Маша чудесно играла на фортепьяно, читала Гете и Шиллера в оригинале, любила Лермонтова, обладала легкой походкой и безупречным вкусом (спустя 30 лет Леонтьев еще помнил ее «кашемировое платье, клетчатое, малиновое и vert-pomme[142 - Цвета зеленого яблока (франц.)] и черный, длинный бархатный cache-peigne[143 - Прическа из длинных волос (франц.)]») – всего этого было достаточно, чтобы вскружить Леонтьеву голову. Видимо, и Маше молодой врач немного нравился, – в противном случае, Леонтьев вряд ли бы стал к ней свататься. Сватовство, состоявшееся весной 1857 года, закончилось неудачей. Маша была светской барышней, и Леонтьев в одолженной у Шатилова порыжевшей дубленке не казался ей подходящим на роль избранника. Но Леонтьев не слишком переживал из-за полученного отказа: этот роман был легким, придающим полноту жизни – не более того. Не будь у Маши 25 тысяч приданого и нескольких поместий, Леонтьев вряд ли сделал бы девушке предложение…
О том, что влюбленность не была серьезной, свидетельствует то, что Леонтьев не забывал тогда и Лизы – время от времени он навещал ее в Феодосии. «В 70-ти верстах от Шатиловых на берегу бушующего моря, в тени огромных генуэзских башен, – вспоминал Леонтьев, – молодая, страстная, простодушная любовница, к которой несколько раз в зиму возил меня сам Шатилов, говоря: «allons a Cythere» или «Rien qu’un petit tour a Paphos»[144 - «Поедем на остров Цитеру»; «небольшая поездка в Пафос» (франц.)], и когда вдали на краю степи показывались в одном месте темносиние высоты тех гор, за которыми жила моя безграмотная, наивная и пламенная наложница, – он декламировал: «C’est la que Rose respire… C’est le pays des amours… C’est le pays des amours…[145 - «Здесь благоухает Роза… Это страна любви… Это страна любви…» (франц.)]»[146 - Леонтьев К. Н. Моя литературная судьба. (1874-1875). P. 72.]

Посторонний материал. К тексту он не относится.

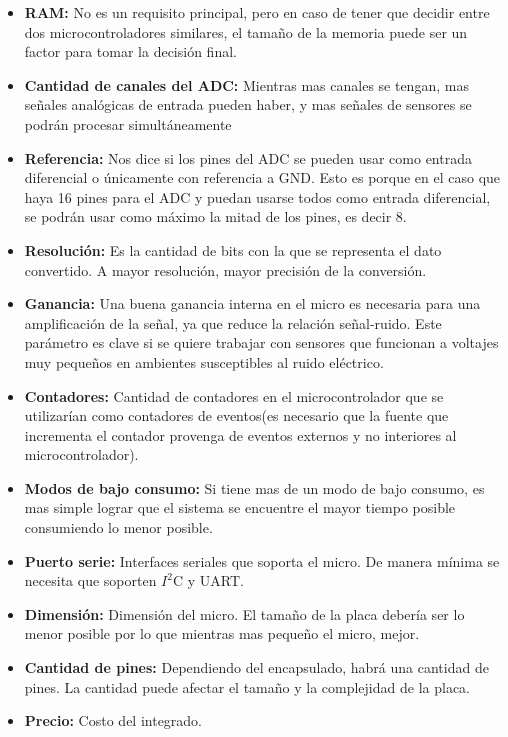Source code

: \begin{itemize}
  \item \textbf{RAM:} No es un requisito principal, pero en caso de tener que decidir entre dos microcontroladores similares, el tamaño de la memoria puede ser un factor para tomar la decisión final.
  \item \textbf{Cantidad de canales del ADC:} Mientras mas canales se tengan, mas señales analógicas de entrada pueden haber, y mas señales de sensores se podrán procesar simultáneamente
  \item \textbf{Referencia:} Nos dice si los pines del ADC se pueden usar como entrada diferencial o únicamente con referencia a GND. Esto es porque en el caso que haya 16 pines para el ADC y puedan usarse todos como entrada diferencial, se podrán usar como máximo la mitad de los pines, es decir 8.
  \item \textbf{Resolución:} Es la cantidad de bits con la que se representa el dato convertido. A mayor resolución, mayor precisión de la conversión.
  \item \textbf{Ganancia:} Una buena ganancia interna en el micro es necesaria para una amplificación de la señal, ya que reduce la relación señal-ruido. Este parámetro es clave si se quiere trabajar con sensores que funcionan a voltajes muy pequeños en ambientes susceptibles al ruido eléctrico.
  \item \textbf{Contadores:} Cantidad de contadores en el microcontrolador que se utilizarían como contadores de eventos(es necesario que la fuente que incrementa el contador provenga de eventos externos y no interiores al microcontrolador).
  \item \textbf{Modos de bajo consumo:} Si tiene mas de un modo de bajo consumo, es mas simple lograr que el sistema se encuentre el mayor tiempo posible consumiendo lo menor posible.
  \item \textbf{Puerto serie:} Interfaces seriales que soporta el micro. De manera mínima se necesita que soporten $I^{2}$C y UART.
  \item \textbf{Dimensión:} Dimensión del micro. El tamaño de la placa debería ser lo menor posible por lo que mientras mas pequeño el micro, mejor.
  \item \textbf{Cantidad de pines:} Dependiendo del encapsulado, habrá una cantidad de pines. La cantidad puede afectar el tamaño y la complejidad de la placa.
  \item \textbf{Precio:} Costo del integrado.
\end{itemize}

Летом 1857 года Леонтьев, так и не получивший еще бумаг об отставке, вернулся из отпуска в феодосийский госпиталь. А 10 августа 1857 года бумаги наконец-то пришли, – Леонтьев был уволен с военной службы. В Москву он собрался только поздней осенью, – причины задержки были все те же: отсутствие денег и Лиза. Но когда настал, наконец, час возвращения на родину, Леонтьев описывал его так: «Другие доктора возвращались с войны, нажившись от воровства и экономии; – я возвращался зимою, без денег, без вещей, без шубы, без крестов и чинов»[147 - Леонтьев К. Н. Моя литературная судьба. С. 69.].
В Россию он ехал на долгих – 18 дней; от Крыма до Харькова – с обозом, груженым виноградом (так было дешевле). В Курске Леонтьев понял, что денег добраться до Москвы все-таки не хватит. Ему пришлось прибегнуть к помощи своего попутчика, и вторую половину дороги он ехал впроголодь, обедая с мужиками за 15 копеек на остановках, а про табак и вовсе пришлось забыть. Он сидел в скрипучем возу и читал вслух Беранже, томик которого захватил с собою в дорогу. «Так я ехал, – вспоминал Леонтьев, – бедствуя и наслаждаясь сознанием моих бедствий; ибо я был один из очень немногих, которые могли из Крыма уехать, не краснея перед открывшимся тогда либеральным и честным движением умов; – и сверх того у меня осталась на руках одна бедная семья, которую я дал себе слово не оставлять и сдержал его»[148 - Там же.]. Под «бедной семьей» Леонтьев разумел семью Лизы, которую оставил в Крыму, – он собирался помогать ей деньгами из Москвы.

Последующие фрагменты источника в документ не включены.